Would you return all of this data exactly, leaving nothing out?

☆ ☆ ☆ ☆ ☆ ☆ ☆

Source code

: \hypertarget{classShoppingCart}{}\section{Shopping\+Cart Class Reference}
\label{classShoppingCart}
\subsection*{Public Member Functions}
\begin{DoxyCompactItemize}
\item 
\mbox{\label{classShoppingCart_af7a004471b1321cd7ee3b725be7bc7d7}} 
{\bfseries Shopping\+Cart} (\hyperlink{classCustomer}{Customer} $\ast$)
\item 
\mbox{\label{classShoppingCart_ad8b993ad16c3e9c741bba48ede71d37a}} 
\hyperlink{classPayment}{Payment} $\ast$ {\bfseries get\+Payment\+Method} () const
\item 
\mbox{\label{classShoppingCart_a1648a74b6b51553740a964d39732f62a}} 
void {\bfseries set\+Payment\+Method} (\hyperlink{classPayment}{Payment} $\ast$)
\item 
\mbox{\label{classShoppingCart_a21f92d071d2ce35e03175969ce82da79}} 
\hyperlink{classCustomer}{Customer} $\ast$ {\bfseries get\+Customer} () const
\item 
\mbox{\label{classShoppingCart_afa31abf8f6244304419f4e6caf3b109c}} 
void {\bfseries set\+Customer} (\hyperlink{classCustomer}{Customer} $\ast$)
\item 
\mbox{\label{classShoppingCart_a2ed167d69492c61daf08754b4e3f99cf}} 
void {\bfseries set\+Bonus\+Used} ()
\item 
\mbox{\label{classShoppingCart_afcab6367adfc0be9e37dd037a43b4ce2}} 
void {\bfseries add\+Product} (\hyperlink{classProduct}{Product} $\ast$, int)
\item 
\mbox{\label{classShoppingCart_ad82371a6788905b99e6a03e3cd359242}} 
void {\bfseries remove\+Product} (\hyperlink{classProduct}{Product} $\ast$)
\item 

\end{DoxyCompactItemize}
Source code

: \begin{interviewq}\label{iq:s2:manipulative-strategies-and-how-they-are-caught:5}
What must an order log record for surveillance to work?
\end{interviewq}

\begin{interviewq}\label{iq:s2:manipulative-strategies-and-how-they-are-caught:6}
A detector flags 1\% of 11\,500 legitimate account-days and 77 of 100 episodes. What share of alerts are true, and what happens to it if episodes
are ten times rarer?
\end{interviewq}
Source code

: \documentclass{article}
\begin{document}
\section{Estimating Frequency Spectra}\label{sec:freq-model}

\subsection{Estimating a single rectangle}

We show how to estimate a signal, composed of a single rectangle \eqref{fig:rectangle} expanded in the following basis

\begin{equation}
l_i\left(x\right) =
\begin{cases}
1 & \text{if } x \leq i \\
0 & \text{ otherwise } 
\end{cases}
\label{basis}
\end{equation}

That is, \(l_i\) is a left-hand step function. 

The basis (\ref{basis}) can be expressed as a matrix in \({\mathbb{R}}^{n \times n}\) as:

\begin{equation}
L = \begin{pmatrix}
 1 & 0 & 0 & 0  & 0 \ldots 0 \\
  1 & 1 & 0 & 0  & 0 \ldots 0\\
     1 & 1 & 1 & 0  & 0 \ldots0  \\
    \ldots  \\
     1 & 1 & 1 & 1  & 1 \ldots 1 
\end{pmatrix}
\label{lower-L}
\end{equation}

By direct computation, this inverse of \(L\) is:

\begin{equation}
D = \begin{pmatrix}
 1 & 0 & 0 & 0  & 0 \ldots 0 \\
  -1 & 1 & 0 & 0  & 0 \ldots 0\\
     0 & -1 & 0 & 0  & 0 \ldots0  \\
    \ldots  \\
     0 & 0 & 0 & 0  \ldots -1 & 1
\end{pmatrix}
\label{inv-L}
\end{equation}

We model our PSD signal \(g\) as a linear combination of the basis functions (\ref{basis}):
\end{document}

☆ ☆ ☆ ☆ ☆ ☆ ☆

| Response |
Source code

: \hypertarget{classShoppingCart}{}\section{Shopping\+Cart Class Reference}
\label{classShoppingCart}
\subsection*{Public Member Functions}
\begin{DoxyCompactItemize}
\item 
\mbox{\label{classShoppingCart_af7a004471b1321cd7ee3b725be7bc7d7}} 
{\bfseries Shopping\+Cart} (\hyperlink{classCustomer}{Customer} $\ast$)
\item 
\mbox{\label{classShoppingCart_ad8b993ad16c3e9c741bba48ede71d37a}} 
\hyperlink{classPayment}{Payment} $\ast$ {\bfseries get\+Payment\+Method} () const
\item 
\mbox{\label{classShoppingCart_a1648a74b6b51553740a964d39732f62a}} 
void {\bfseries set\+Payment\+Method} (\hyperlink{classPayment}{Payment} $\ast$)
\item 
\mbox{\label{classShoppingCart_a21f92d071d2ce35e03175969ce82da79}} 
\hyperlink{classCustomer}{Customer} $\ast$ {\bfseries get\+Customer} () const
\item 
\mbox{\label{classShoppingCart_afa31abf8f6244304419f4e6caf3b109c}} 
void {\bfseries set\+Customer} (\hyperlink{classCustomer}{Customer} $\ast$)
\item 
\mbox{\label{classShoppingCart_a2ed167d69492c61daf08754b4e3f99cf}} 
void {\bfseries set\+Bonus\+Used} ()
\item 
\mbox{\label{classShoppingCart_afcab6367adfc0be9e37dd037a43b4ce2}} 
void {\bfseries add\+Product} (\hyperlink{classProduct}{Product} $\ast$, int)
\item 
\mbox{\label{classShoppingCart_ad82371a6788905b99e6a03e3cd359242}} 
void {\bfseries remove\+Product} (\hyperlink{classProduct}{Product} $\ast$)
\item 

\end{DoxyCompactItemize}
Source code

: \begin{interviewq}\label{iq:s2:manipulative-strategies-and-how-they-are-caught:5}
What must an order log record for surveillance to work?
\end{interviewq}

\begin{interviewq}\label{iq:s2:manipulative-strategies-and-how-they-are-caught:6}
A detector flags 1\% of 11\,500 legitimate account-days and 77 of 100 episodes. What share of alerts are true, and what happens to it if episodes
are ten times rarer?
\end{interviewq}
Source code

: \documentclass{article}
\begin{document}
\section{Estimating Frequency Spectra}\label{sec:freq-model}

\subsection{Estimating a single rectangle}

We show how to estimate a signal, composed of a single rectangle \eqref{fig:rectangle} expanded in the following basis

\begin{equation}
l_i\left(x\right) =
\begin{cases}
1 & \text{if } x \leq i \\
0 & \text{ otherwise } 
\end{cases}
\label{basis}
\end{equation}

That is, \(l_i\) is a left-hand step function. 

The basis (\ref{basis}) can be expressed as a matrix in \({\mathbb{R}}^{n \times n}\) as:

\begin{equation}
L = \begin{pmatrix}
 1 & 0 & 0 & 0  & 0 \ldots 0 \\
  1 & 1 & 0 & 0  & 0 \ldots 0\\
     1 & 1 & 1 & 0  & 0 \ldots0  \\
    \ldots  \\
     1 & 1 & 1 & 1  & 1 \ldots 1 
\end{pmatrix}
\label{lower-L}
\end{equation}

By direct computation, this inverse of \(L\) is:

\begin{equation}
D = \begin{pmatrix}
 1 & 0 & 0 & 0  & 0 \ldots 0 \\
  -1 & 1 & 0 & 0  & 0 \ldots 0\\
     0 & -1 & 0 & 0  & 0 \ldots0  \\
    \ldots  \\
     0 & 0 & 0 & 0  \ldots -1 & 1
\end{pmatrix}
\label{inv-L}
\end{equation}

We model our PSD signal \(g\) as a linear combination of the basis functions (\ref{basis}):
\end{document}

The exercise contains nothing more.